AIM OF THE TASK:
Starting at the line below holding "## Overview" and stopping at the line holding "the UIDocument component", print every line exactly, both ends included, and leave the rest out.

Records contained in a dataset:
--------------------
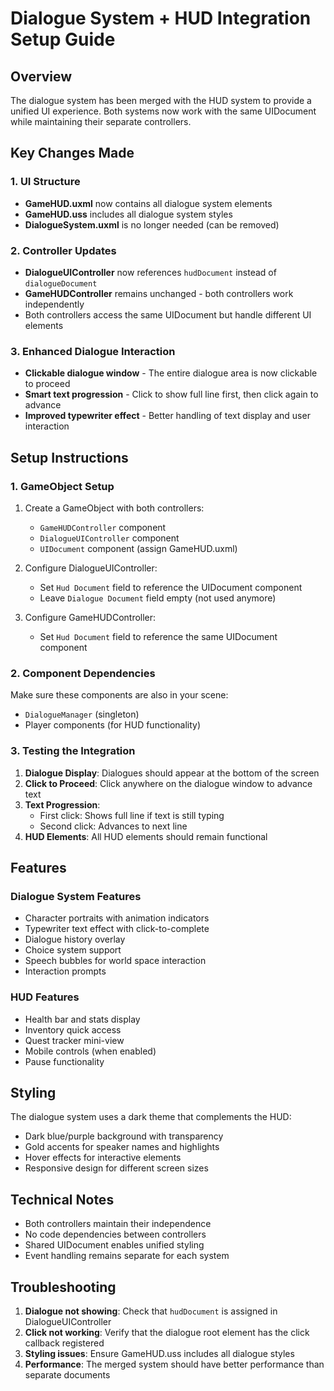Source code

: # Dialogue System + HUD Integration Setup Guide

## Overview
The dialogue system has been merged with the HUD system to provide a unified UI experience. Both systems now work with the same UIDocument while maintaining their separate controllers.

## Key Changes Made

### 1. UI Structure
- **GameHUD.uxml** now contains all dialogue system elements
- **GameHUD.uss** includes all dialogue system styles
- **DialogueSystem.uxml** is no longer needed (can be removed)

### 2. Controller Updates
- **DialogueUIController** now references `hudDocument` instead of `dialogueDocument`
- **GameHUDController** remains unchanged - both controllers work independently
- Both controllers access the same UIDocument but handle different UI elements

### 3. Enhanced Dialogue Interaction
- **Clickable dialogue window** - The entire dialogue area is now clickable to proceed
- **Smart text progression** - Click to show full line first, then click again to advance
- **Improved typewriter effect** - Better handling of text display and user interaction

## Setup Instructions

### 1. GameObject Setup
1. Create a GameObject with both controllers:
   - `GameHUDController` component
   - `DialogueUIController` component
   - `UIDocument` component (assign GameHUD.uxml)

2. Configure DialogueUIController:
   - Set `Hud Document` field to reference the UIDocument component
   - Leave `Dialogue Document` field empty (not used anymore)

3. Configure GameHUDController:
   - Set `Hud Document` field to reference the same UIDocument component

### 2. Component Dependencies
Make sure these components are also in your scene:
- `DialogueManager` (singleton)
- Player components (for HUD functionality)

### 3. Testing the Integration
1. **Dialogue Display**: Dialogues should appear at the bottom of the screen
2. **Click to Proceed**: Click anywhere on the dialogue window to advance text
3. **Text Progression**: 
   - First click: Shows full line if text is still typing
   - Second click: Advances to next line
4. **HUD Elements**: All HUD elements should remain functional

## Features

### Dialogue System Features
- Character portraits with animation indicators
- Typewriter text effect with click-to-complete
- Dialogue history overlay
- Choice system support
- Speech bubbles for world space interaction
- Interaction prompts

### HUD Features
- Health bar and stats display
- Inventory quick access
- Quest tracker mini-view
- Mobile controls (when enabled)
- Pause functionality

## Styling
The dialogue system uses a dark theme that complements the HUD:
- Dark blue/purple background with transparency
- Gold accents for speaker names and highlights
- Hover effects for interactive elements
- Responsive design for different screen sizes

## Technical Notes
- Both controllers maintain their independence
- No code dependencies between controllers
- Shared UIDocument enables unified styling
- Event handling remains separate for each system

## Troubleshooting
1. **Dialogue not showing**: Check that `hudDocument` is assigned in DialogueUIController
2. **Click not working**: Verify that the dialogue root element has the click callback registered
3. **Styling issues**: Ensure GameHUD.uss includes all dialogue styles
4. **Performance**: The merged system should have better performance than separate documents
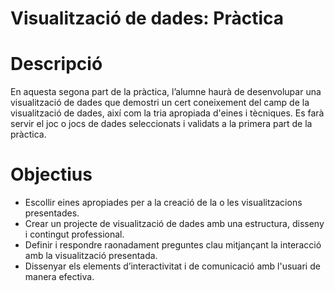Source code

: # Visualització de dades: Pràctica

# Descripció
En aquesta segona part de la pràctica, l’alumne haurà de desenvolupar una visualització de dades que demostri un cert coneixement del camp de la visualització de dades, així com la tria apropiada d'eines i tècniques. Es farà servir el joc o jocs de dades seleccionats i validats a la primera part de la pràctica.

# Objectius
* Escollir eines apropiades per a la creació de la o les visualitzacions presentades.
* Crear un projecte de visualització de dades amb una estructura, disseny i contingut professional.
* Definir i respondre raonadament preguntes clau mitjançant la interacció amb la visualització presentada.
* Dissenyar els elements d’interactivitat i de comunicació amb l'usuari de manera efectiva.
--------------------
OUTPUT OF THE EXERCISE:
## Overview
The dialogue system has been merged with the HUD system to provide a unified UI experience. Both systems now work with the same UIDocument while maintaining their separate controllers.

## Key Changes Made

### 1. UI Structure
- **GameHUD.uxml** now contains all dialogue system elements
- **GameHUD.uss** includes all dialogue system styles
- **DialogueSystem.uxml** is no longer needed (can be removed)

### 2. Controller Updates
- **DialogueUIController** now references `hudDocument` instead of `dialogueDocument`
- **GameHUDController** remains unchanged - both controllers work independently
- Both controllers access the same UIDocument but handle different UI elements

### 3. Enhanced Dialogue Interaction
- **Clickable dialogue window** - The entire dialogue area is now clickable to proceed
- **Smart text progression** - Click to show full line first, then click again to advance
- **Improved typewriter effect** - Better handling of text display and user interaction

## Setup Instructions

### 1. GameObject Setup
1. Create a GameObject with both controllers:
   - `GameHUDController` component
   - `DialogueUIController` component
   - `UIDocument` component (assign GameHUD.uxml)

2. Configure DialogueUIController:
   - Set `Hud Document` field to reference the UIDocument component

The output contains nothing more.